From her youth, Mary Shelley immersed herself in the social
contract tradition, particularly the educational and political
theories of John Locke and Jean-Jacques Rousseau, as well as the
radical philosophies of her parents, the feminist Mary
Wollstonecraft and the anarchist William Godwin. Against this
background, Shelley wrote Frankenstein; or, the Modern Prometheus,
first published in 1818. In the two centuries since, her
masterpiece has been celebrated as a Gothic classic and its
symbolic resonance has driven the global success of its
publication, translation, and adaptation in theater, film, art, and
literature. However, in Mary Shelley and the Rights of the Child,
Eileen Hunt Botting argues that Frankenstein is more than an
original and paradigmatic work of science fiction-it is a profound
reflection on a radical moral and political question: do children
have rights? Botting contends that Frankenstein invites its readers
to reason through the ethical consequences of a counterfactual
premise: what if a man had used science to create a human life
without a woman? Immediately after the Creature's "birth," his
scientist-father abandons him and the unjust and tragic
consequences that follow form the basis of Frankenstein's plot.

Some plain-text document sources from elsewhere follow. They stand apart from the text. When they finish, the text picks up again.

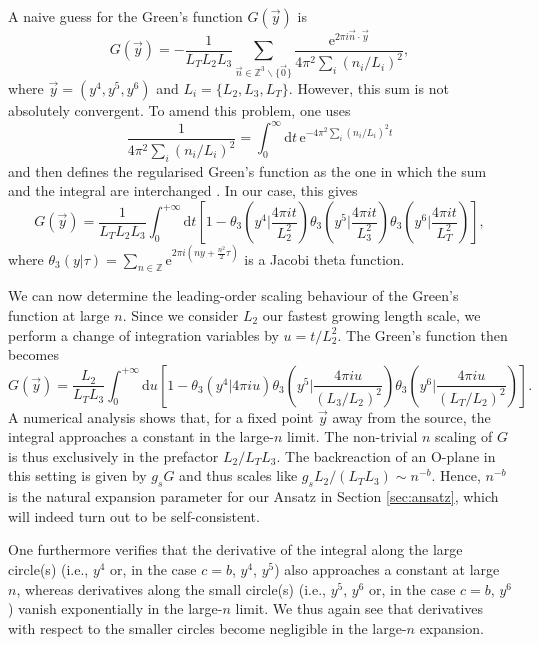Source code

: \documentclass[11pt]{article}
\newcommand{\be}{\begin{equation}}
\newcommand{\ee}{\end{equation}}
\def\be{\begin{equation}}
\def\ee{\end{equation}}
\renewcommand{\[}{\left[}
\renewcommand{\]}{\right]}
\renewcommand{\(}{\left(}
\renewcommand{\)}{\right)}
\renewcommand{\d}{\textrm{d}}
\newcommand{\e}{\textrm{e}}
\newcommand{\dd}{\mathrm{d}}
\newcommand{\<}{\langle}
\renewcommand{\>}{\rangle}
\begin{document}
A naive guess for the Green's function $G(\vec y)$ is
\begin{equation}
    G(\vec y) =  - \frac{1}{L_T L_2 L_3} \sum_{\vec{n} \in \mathbb{Z}^3\backslash\{\vec{0}\}} \frac{\e^{2\pi i \vec{n} \cdot \vec y}}{4 \pi^2 \sum_i (n_i/L_i)^2},
\end{equation}
where $\vec{y}=(y^4,y^5,y^6)$ and $L_i =\{L_2, L_3, L_T\}$. However, this sum is not absolutely convergent. To amend this problem, one uses
\begin{equation}
    \frac{1}{4\pi^2 \sum_i (n_i/L_i)^2 } = \int_0^\infty \d t \,\e^{-4 \pi^2 \sum_i (n_i/L_i)^2 t}
\end{equation}
and then defines the regularised Green's function as the one in which the sum and the integral are interchanged \cite{Shandera:2003gx}. In our case, this gives
\be
    G(\vec{y}) = \frac{1}{L_T L_2 L_3} \int_0^{+\infty} \dd t \left[1 - \theta_3\left(y^4\bigg| \frac{4 \pi it}{L_2^2}\right)\theta_3\left(y^5\bigg| \frac{4 \pi it}{L_3^2}\right)\theta_3\left(y^6\bigg| \frac{4 \pi it}{L_T^2}\right) \right] ,
\ee
where $\theta_3 (y|\tau) = \sum_{n \in \mathbb{Z}} \e^{2 \pi i (n y + \frac{n^2}{2}\tau)}$ is a Jacobi theta function.

We can now determine the leading-order scaling behaviour of the Green's function at large $n$. Since we consider $L_2$ our fastest growing length scale, we perform a change of integration variables by $ u = t/L_2^2 $. The Green's function then becomes
\be
    G(\vec{y}) = \frac{L_2}{L_T L_3} \int_0^{+\infty} \dd u \left[1 - \theta_3\left(y^4\bigg| 4 \pi i u\right)\theta_3\left(y^5\bigg| \frac{4 \pi i u}{(L_3/L_2)^2}\right)\theta_3\left(y^6\bigg| \frac{4 \pi i u}{(L_T/L_2)^2}\right) \right] .
\ee
A numerical analysis shows that, for a fixed point $\vec{y}$ away from the source, the integral approaches a constant in the large-$n$ limit. The non-trivial $n$ scaling of $G$ is thus exclusively in the prefactor $L_2/L_TL_3$. The backreaction of an O-plane in this setting is given by $g_s G$  \cite{Blaback:2010sj} and thus scales like $g_s L_2/(L_T L_3) \sim n^{-b}$. Hence, $n^{-b}$ is the natural expansion parameter for our Ansatz in Section \ref{sec:ansatz}, which will indeed turn out to be self-consistent.

One furthermore verifies that the derivative of the integral along the large circle(s) (i.e., $y^4$ or, in the case $c=b$, $y^4$, $y^5$) also approaches a constant at large $n$, whereas derivatives along the small circle(s) (i.e., $y^5$, $y^6$ or, in the case $c=b$, $y^6$) vanish exponentially in the large-$n$ limit.
We thus again see that derivatives with respect to the smaller circles become negligible in the large-$n$ expansion.
\end{document}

Botting finds in the novel's narrative structure a series of
interconnected thought experiments that reveal how Shelley viewed
Frankenstein's Creature for what he really was-a stateless orphan
abandoned by family, abused by society, and ignored by law. The
novel, therefore, compels readers to consider whether children have
the right to the fundamental means for their development as
humans-namely, rights to food, clothing, shelter, care, love,
education, and community. In Botting's analysis, Frankenstein
emerges as a conceptual resource for exploring the rights of
children today, especially those who are disabled, stateless, or
genetically modified by medical technologies such as three-parent
in vitro fertilization and, perhaps in the near future, gene
editing. Mary Shelley and the Rights of the Child concludes that
the right to share love and community, especially with parents or
fitting substitutes, belongs to all children, regardless of their
genesis, membership, or social status.